** Assignment **
Each line that includes "Optimization" must be copied from the records.

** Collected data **
==========

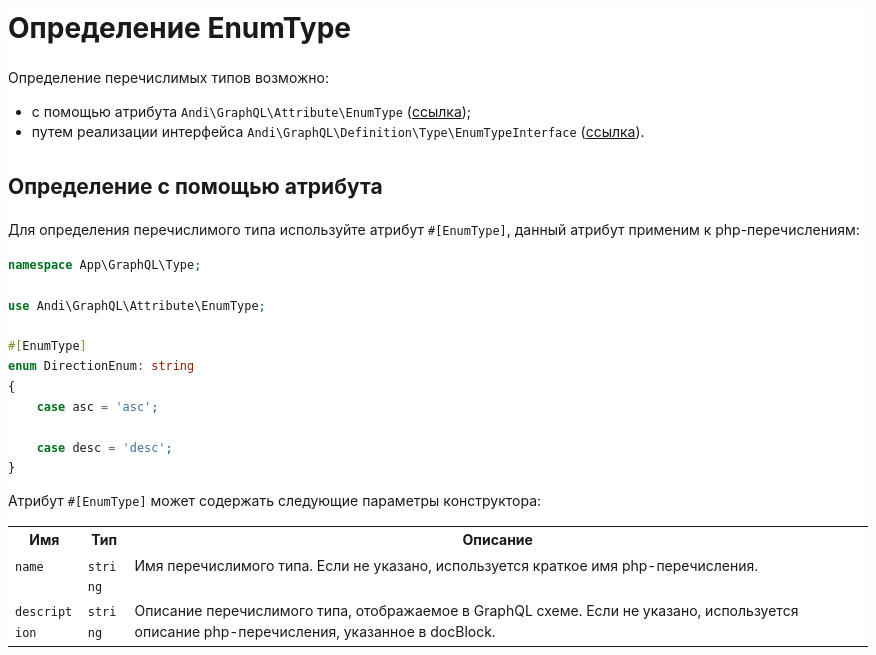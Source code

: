 # Определение EnumType

Определение перечислимых типов возможно:
- с помощью атрибута `Andi\GraphQL\Attribute\EnumType` ([ссылка](#enum-type-via-attribute));
- путем реализации интерфейса `Andi\GraphQL\Definition\Type\EnumTypeInterface` ([ссылка](#enum-type-via-interface)).

## <a id="enum-type-via-attribute">Определение с помощью атрибута</a>

Для определения перечислимого типа используйте атрибут `#[EnumType]`, данный атрибут применим к
php-перечислениям:

```php
namespace App\GraphQL\Type;

use Andi\GraphQL\Attribute\EnumType;

#[EnumType]
enum DirectionEnum: string
{
    case asc = 'asc';

    case desc = 'desc';
}
```

Атрибут `#[EnumType]` может содержать следующие параметры конструктора:

<table>
    <tr>
        <th>Имя</th>
        <th>Тип</th>
        <th>Описание</th>
    </tr>
    <tr>
        <td valign="top"><code>name</code></td>
        <td valign="top"><code>string</code></td>
        <td valign="top">
            Имя перечислимого типа. Если не указано, используется краткое имя php-перечисления.
        </td>
    </tr>
    <tr>
        <td valign="top"><code>description</code></td>
        <td valign="top"><code>string</code></td>
        <td valign="top">
            Описание перечислимого типа, отображаемое в GraphQL схеме.
            Если не указано, используется описание php-перечисления, указанное в docBlock.
        </td>
    </tr>
</table>
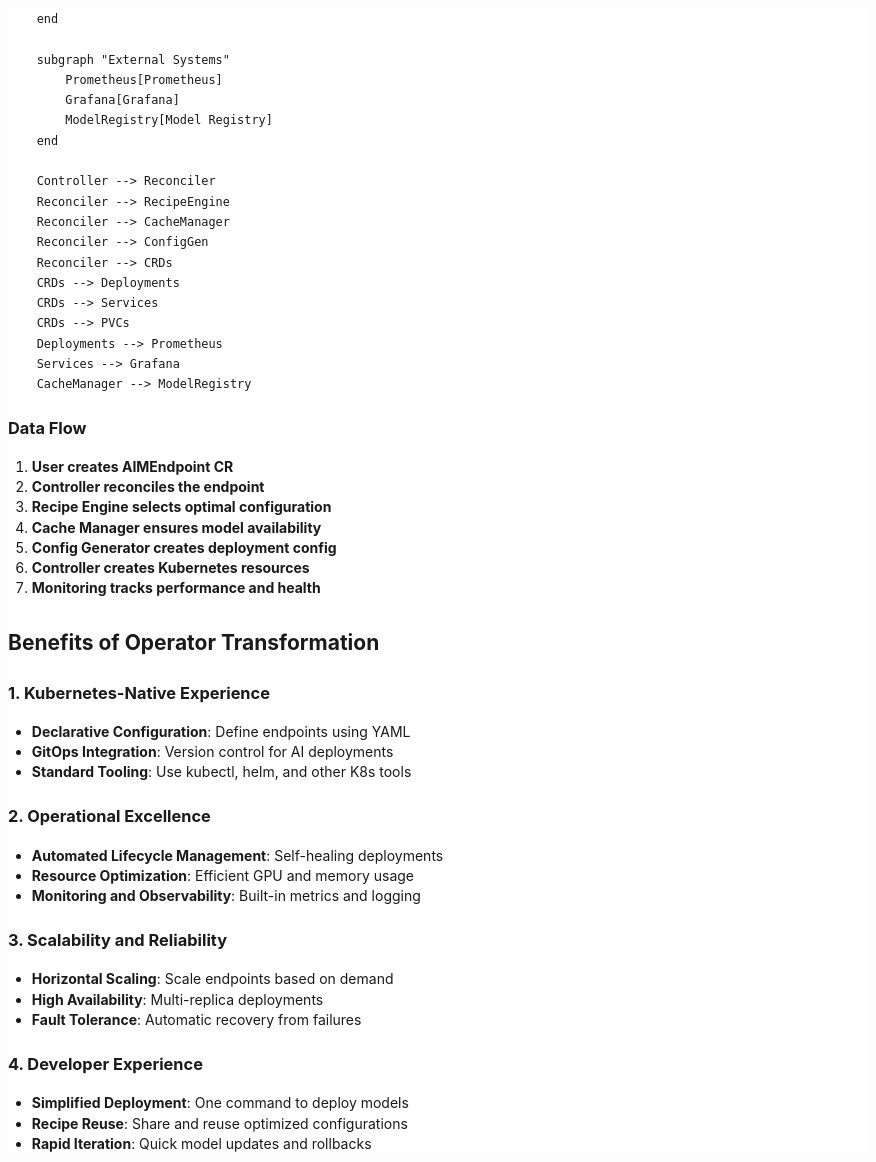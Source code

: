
 ```mermaid
    end
    
    subgraph "External Systems"
        Prometheus[Prometheus]
        Grafana[Grafana]
        ModelRegistry[Model Registry]
    end
    
    Controller --> Reconciler
    Reconciler --> RecipeEngine
    Reconciler --> CacheManager
    Reconciler --> ConfigGen
    Reconciler --> CRDs
    CRDs --> Deployments
    CRDs --> Services
    CRDs --> PVCs
    Deployments --> Prometheus
    Services --> Grafana
    CacheManager --> ModelRegistry
```

### Data Flow
1. **User creates AIMEndpoint CR**
2. **Controller reconciles the endpoint**
3. **Recipe Engine selects optimal configuration**
4. **Cache Manager ensures model availability**
5. **Config Generator creates deployment config**
6. **Controller creates Kubernetes resources**
7. **Monitoring tracks performance and health**

## Benefits of Operator Transformation

### 1. **Kubernetes-Native Experience**
- **Declarative Configuration**: Define endpoints using YAML
- **GitOps Integration**: Version control for AI deployments
- **Standard Tooling**: Use kubectl, helm, and other K8s tools

### 2. **Operational Excellence**
- **Automated Lifecycle Management**: Self-healing deployments
- **Resource Optimization**: Efficient GPU and memory usage
- **Monitoring and Observability**: Built-in metrics and logging

### 3. **Scalability and Reliability**
- **Horizontal Scaling**: Scale endpoints based on demand
- **High Availability**: Multi-replica deployments
- **Fault Tolerance**: Automatic recovery from failures

### 4. **Developer Experience**
- **Simplified Deployment**: One command to deploy models
- **Recipe Reuse**: Share and reuse optimized configurations
- **Rapid Iteration**: Quick model updates and rollbacks
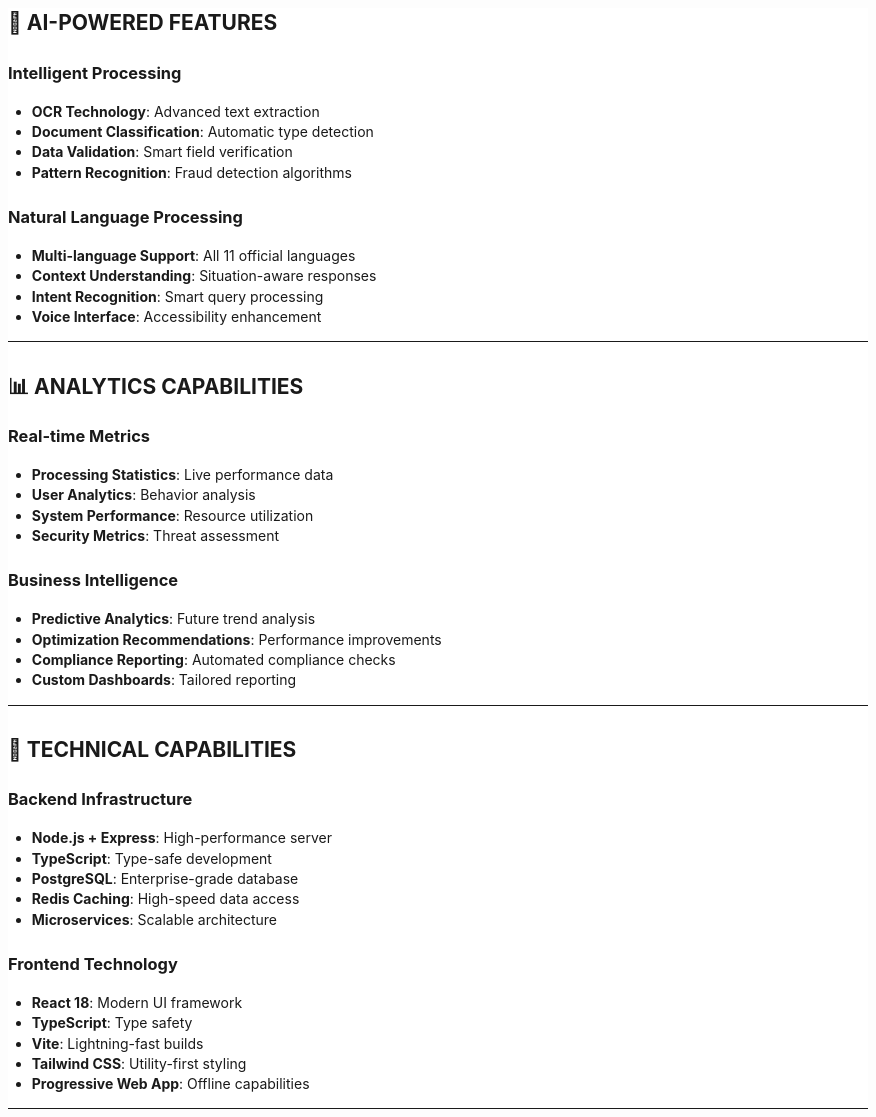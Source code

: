 
## 🤖 AI-POWERED FEATURES

### Intelligent Processing
- **OCR Technology**: Advanced text extraction
- **Document Classification**: Automatic type detection
- **Data Validation**: Smart field verification
- **Pattern Recognition**: Fraud detection algorithms

### Natural Language Processing
- **Multi-language Support**: All 11 official languages
- **Context Understanding**: Situation-aware responses
- **Intent Recognition**: Smart query processing
- **Voice Interface**: Accessibility enhancement

---

## 📊 ANALYTICS CAPABILITIES

### Real-time Metrics
- **Processing Statistics**: Live performance data
- **User Analytics**: Behavior analysis
- **System Performance**: Resource utilization
- **Security Metrics**: Threat assessment

### Business Intelligence
- **Predictive Analytics**: Future trend analysis
- **Optimization Recommendations**: Performance improvements
- **Compliance Reporting**: Automated compliance checks
- **Custom Dashboards**: Tailored reporting

---

## 🔧 TECHNICAL CAPABILITIES

### Backend Infrastructure
- **Node.js + Express**: High-performance server
- **TypeScript**: Type-safe development
- **PostgreSQL**: Enterprise-grade database
- **Redis Caching**: High-speed data access
- **Microservices**: Scalable architecture

### Frontend Technology
- **React 18**: Modern UI framework
- **TypeScript**: Type safety
- **Vite**: Lightning-fast builds
- **Tailwind CSS**: Utility-first styling
- **Progressive Web App**: Offline capabilities

---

==========

** Output for this exercise **
- **Resource Optimization**: Efficient GPU and memory usage
- **Optimization Recommendations**: Performance improvements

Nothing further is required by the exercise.